**YOUR OBJECTIVE**.
When a line of the records below contains the string "Online", copy that whole line.

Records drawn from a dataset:
◇ ◇ ◇ ◇

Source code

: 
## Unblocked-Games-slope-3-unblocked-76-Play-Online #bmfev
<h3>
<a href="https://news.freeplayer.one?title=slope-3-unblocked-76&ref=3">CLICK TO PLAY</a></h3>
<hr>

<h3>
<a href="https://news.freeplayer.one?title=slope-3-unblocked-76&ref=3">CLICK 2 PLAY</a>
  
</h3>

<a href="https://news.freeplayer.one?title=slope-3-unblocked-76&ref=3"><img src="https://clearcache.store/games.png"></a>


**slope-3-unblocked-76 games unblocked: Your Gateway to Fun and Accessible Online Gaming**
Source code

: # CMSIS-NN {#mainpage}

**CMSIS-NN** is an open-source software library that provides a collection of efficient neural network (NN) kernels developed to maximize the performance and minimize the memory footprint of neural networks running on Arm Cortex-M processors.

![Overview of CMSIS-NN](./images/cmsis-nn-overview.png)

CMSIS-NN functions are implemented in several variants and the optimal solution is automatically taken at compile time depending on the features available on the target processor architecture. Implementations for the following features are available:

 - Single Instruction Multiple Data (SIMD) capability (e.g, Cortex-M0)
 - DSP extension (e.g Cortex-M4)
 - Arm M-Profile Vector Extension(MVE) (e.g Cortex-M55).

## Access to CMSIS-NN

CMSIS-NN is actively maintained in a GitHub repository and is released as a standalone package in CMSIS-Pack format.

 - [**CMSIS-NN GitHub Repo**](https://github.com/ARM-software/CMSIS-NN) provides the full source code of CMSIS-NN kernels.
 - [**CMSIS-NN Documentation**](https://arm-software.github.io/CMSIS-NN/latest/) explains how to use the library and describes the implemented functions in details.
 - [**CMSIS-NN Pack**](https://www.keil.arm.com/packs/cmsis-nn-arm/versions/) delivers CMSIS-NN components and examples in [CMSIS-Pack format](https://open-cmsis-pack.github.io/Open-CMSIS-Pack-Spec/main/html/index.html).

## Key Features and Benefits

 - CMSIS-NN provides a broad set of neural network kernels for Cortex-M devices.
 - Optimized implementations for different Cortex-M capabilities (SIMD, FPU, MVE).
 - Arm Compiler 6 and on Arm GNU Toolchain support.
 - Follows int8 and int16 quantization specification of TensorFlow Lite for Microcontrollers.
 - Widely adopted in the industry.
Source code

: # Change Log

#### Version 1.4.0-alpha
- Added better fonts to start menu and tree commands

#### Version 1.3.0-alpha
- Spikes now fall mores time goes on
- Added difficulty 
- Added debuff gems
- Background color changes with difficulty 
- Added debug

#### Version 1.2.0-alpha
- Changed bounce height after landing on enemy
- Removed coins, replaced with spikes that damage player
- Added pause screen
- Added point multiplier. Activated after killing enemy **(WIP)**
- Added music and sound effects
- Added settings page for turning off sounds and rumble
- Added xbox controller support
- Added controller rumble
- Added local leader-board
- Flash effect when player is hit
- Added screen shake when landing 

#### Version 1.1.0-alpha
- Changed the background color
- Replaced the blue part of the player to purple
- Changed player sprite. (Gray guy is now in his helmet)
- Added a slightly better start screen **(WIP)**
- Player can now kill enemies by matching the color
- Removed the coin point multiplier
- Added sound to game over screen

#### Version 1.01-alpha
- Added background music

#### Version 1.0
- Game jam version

◇ ◇ ◇ ◇

**ANSWER SPACE**.
## Unblocked-Games-slope-3-unblocked-76-Play-Online #bmfev
**slope-3-unblocked-76 games unblocked: Your Gateway to Fun and Accessible Online Gaming**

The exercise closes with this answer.